TASK INSTRUCTIONS: Go through the records and extract every line with the word "yhat".
### RECORDS FOR THIS TASK
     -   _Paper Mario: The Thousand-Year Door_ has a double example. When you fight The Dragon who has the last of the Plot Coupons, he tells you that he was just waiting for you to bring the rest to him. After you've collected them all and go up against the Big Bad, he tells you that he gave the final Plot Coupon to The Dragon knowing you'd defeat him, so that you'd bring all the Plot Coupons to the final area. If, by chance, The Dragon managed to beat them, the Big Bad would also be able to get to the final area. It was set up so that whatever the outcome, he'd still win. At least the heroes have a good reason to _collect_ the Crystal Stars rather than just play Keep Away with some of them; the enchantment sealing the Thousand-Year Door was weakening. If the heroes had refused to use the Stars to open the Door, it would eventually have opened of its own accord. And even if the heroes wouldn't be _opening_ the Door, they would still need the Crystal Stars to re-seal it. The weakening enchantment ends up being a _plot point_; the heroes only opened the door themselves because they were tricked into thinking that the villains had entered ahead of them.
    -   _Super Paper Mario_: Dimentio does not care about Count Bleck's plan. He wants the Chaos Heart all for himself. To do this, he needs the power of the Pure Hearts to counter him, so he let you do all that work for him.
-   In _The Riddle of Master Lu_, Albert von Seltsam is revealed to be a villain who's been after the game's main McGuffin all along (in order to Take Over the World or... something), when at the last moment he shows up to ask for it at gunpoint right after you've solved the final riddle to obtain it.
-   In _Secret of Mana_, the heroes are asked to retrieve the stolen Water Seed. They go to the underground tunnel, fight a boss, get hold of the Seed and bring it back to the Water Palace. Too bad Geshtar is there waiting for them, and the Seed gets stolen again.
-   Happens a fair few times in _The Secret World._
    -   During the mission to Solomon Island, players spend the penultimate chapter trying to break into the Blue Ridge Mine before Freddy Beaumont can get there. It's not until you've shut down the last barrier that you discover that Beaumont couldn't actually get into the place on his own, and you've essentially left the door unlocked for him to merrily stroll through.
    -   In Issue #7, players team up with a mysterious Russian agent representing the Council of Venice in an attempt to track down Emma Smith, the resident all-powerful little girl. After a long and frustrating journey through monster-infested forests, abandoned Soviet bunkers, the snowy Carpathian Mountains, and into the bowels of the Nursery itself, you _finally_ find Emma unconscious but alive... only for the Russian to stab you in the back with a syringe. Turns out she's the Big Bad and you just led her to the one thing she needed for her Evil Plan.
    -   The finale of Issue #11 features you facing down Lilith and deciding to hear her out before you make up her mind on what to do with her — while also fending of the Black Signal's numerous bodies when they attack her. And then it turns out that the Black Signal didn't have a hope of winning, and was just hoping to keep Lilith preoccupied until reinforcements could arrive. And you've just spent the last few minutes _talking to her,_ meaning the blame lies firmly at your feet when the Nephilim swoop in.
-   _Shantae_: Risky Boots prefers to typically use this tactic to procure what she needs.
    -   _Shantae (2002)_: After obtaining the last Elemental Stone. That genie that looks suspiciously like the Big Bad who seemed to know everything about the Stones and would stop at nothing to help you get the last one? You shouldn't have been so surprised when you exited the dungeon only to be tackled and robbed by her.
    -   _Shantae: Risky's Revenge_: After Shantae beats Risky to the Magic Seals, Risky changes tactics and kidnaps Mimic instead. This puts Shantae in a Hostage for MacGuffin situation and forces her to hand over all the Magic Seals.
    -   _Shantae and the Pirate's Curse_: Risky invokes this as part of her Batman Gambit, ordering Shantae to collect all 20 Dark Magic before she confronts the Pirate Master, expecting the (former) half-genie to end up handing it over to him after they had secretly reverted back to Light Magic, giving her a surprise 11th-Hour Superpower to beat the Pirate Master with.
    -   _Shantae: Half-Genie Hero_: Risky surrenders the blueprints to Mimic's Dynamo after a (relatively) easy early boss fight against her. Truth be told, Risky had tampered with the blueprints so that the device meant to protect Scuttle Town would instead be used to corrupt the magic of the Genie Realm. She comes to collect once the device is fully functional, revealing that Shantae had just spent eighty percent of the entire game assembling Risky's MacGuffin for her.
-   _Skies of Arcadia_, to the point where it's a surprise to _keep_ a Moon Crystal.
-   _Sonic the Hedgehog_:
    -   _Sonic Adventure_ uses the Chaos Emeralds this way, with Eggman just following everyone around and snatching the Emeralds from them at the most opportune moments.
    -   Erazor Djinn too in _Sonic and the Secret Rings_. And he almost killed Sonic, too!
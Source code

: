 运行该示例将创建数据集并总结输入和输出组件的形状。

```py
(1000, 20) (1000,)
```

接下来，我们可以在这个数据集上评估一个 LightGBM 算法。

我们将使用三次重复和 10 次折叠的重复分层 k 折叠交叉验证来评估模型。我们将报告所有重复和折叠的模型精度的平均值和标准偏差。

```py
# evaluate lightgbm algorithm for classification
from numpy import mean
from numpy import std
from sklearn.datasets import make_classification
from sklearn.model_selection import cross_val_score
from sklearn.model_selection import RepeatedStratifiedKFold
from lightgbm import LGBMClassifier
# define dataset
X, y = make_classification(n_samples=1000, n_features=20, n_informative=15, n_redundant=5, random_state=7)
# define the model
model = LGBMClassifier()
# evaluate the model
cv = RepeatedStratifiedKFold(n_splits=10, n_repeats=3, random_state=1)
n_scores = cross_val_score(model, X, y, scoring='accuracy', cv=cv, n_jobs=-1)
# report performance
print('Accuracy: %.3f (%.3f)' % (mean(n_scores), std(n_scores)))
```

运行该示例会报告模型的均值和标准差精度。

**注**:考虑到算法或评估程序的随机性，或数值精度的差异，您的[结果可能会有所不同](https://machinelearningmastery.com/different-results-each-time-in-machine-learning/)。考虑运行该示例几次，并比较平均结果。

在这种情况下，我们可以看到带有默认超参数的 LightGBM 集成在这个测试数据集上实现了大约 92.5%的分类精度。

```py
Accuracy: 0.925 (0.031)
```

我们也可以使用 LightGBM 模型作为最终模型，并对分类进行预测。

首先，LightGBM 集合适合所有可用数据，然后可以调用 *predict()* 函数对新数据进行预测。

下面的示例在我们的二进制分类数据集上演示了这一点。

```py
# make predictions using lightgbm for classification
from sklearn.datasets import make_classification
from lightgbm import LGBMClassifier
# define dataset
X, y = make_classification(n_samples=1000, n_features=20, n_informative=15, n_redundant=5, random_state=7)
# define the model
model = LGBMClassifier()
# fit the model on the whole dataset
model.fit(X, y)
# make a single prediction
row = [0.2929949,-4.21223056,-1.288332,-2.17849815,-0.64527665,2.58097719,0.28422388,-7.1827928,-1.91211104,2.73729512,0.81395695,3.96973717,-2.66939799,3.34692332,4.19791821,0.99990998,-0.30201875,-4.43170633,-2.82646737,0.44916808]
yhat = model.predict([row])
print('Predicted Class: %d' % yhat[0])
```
######
SOLUTION TO THE PROBLEM:
yhat = model.predict([row])
print('Predicted Class: %d' % yhat[0])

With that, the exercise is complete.